Zhang, who leads Alibaba's investor calls with polish stemming from his years at global auditors Arthur Andersen and PricewaterhouseCoopers, has been CEO since 2015.
His fingerprints are on some of the company's most successful moves: he was a key architect of Alibaba's "Singles Day," the 11 November event that has become the world's largest online shopping festival.
The company has added around US$200 billion to its market value since he became CEO, and has now posted nine straight quarters of revenue growth above 50 per cent while investing in food delivery and offline retail, and pushing into Southeast Asia.
Crucially, Zhang oversaw the growth of retail platform Tmall, which has grown to be one of the company's most significant revenue drivers, squaring off against major Chinese e-commerce rival JD.com.
But he also inherits some challenges. Despite soaring sales, Alibaba's profit margins have been squeezed by rising competition and heavy investment to fend off rivals.
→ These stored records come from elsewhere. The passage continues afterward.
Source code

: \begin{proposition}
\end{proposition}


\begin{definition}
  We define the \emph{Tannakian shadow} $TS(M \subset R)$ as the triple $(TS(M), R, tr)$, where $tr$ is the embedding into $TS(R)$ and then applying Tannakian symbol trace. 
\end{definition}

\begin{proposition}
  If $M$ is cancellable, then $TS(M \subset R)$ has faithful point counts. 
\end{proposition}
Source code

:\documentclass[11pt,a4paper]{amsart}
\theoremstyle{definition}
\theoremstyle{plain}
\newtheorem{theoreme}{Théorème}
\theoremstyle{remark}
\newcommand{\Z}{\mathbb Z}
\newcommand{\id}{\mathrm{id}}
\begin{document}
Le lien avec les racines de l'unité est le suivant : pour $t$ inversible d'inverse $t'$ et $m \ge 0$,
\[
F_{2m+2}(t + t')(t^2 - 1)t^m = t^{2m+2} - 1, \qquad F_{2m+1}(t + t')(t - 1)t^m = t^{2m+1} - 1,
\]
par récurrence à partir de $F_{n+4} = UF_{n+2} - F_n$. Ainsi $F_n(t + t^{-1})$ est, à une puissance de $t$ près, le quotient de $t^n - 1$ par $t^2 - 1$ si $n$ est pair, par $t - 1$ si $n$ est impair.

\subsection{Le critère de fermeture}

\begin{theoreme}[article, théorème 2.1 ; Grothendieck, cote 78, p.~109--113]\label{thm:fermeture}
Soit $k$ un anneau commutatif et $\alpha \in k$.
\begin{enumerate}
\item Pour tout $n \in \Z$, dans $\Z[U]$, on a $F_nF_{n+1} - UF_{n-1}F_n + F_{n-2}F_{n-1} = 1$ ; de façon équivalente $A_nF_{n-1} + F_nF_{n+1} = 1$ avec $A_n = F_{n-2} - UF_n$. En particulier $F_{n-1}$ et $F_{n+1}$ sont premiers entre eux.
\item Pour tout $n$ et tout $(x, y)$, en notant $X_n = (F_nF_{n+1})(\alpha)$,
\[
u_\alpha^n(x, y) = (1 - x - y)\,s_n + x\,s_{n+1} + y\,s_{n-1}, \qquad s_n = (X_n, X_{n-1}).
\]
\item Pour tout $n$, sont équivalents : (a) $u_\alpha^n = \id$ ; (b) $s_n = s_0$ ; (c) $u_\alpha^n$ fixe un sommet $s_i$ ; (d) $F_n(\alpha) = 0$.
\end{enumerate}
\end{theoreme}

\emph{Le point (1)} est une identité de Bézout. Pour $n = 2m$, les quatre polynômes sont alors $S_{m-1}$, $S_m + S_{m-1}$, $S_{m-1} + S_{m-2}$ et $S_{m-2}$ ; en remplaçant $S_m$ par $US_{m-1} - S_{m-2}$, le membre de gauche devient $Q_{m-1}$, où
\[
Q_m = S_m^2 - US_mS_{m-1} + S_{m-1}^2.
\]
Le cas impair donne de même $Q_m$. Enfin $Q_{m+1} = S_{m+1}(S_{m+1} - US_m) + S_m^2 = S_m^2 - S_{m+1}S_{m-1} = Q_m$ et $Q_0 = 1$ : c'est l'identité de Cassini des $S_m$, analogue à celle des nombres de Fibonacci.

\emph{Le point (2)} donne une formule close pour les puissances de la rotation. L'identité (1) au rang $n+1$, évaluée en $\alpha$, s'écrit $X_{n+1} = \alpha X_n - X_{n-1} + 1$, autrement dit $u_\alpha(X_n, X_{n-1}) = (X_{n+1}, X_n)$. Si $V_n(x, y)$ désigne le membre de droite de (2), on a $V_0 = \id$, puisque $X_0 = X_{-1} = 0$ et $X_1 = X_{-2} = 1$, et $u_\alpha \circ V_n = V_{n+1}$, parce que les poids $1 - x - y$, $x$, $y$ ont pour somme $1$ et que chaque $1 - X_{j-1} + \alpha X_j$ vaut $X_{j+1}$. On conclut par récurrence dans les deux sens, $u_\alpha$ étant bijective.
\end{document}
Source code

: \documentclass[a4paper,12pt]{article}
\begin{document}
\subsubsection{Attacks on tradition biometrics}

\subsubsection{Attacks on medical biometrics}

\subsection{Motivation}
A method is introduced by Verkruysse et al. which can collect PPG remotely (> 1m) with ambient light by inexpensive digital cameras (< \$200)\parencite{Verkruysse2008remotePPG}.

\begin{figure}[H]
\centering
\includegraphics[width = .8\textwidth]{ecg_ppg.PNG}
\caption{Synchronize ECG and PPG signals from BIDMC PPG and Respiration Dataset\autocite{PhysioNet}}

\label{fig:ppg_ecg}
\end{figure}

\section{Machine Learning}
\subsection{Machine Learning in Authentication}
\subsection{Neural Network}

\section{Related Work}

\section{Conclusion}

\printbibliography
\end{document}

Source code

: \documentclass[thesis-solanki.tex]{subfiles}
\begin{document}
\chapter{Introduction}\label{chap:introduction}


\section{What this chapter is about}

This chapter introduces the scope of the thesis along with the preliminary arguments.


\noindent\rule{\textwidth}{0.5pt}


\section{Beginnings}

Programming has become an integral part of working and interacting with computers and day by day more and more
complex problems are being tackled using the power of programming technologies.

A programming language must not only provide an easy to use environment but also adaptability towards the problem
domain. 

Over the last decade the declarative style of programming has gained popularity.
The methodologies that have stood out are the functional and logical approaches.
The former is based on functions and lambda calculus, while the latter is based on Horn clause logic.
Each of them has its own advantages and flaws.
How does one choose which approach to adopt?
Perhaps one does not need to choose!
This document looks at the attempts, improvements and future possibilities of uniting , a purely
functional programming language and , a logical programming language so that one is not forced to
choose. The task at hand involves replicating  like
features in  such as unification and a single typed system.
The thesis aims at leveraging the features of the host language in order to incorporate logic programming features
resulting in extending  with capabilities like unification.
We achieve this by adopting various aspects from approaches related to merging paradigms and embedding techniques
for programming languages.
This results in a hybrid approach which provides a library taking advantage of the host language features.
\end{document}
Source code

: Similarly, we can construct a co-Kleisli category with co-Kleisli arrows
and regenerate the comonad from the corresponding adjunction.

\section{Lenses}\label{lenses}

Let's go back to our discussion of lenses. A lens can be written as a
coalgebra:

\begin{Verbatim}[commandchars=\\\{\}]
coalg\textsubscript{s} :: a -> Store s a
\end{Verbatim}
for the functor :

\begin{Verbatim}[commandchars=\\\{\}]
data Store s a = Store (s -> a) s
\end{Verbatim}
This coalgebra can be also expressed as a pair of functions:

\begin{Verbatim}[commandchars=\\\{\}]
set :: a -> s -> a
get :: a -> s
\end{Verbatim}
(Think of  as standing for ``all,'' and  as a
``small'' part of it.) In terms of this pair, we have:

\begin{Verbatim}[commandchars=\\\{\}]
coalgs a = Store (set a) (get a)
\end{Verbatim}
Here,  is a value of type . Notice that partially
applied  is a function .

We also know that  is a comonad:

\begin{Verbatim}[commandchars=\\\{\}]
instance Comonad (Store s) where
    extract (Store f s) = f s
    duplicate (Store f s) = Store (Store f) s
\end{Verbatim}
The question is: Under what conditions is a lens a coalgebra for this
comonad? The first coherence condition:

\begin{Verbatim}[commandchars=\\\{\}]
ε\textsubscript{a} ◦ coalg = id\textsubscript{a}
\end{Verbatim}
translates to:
The company's shares are down more than 10 per cent this year after peaking in June.
A global trade war is also hampering Alibaba's ambitions for international expansion, including into the United States.
Zhang, who joined Alibaba in 2007, sees Alibaba as an integrated ecosystem that lures consumers with movies, live-streamed sports, fast food deliveries and news.
"Alibaba today is more like all-in-one," he told investors and analysts on a call discussing the company's quarterly earnings in August.
Zhang, who is from Shanghai, said in an interview with local business publication Yicai last year that he returned to the city once a week from Alibaba's Hangzhou headquarters to recharge and spend time with his wife.
He added that he had not bought a house in Hangzhou because he didn't have time. To relax, he enjoys watching soccer and basketball.
Zhang - like Ma - has worked hard to promote the company since its 2014 listing, making appearances at the World Economic Forum in Davos and other global events.
But he doesn't have the same star power that founders in China's large tech companies hold, including Jack Ma, Baidu’s Robin Li and Tencent Holdings’ Pony Ma.
Those three frequently headline tech conferences and even government events together. Ma even did a Michael Jackson-themed dance routine at an Alibaba anniversary event last year, complete with a costume.
Zhang and his team, although working under the radar, "are ready" to take over, Ma said in a letter to staff and shareholders.
Ma described Zhang as having "superb talent, business acumen and determined leadership."
"His analytical mind is unparalleled, he holds dear our mission and vision, he embraces responsibility with passion, and he has the guts to innovate and test creative business models," Ma wrote.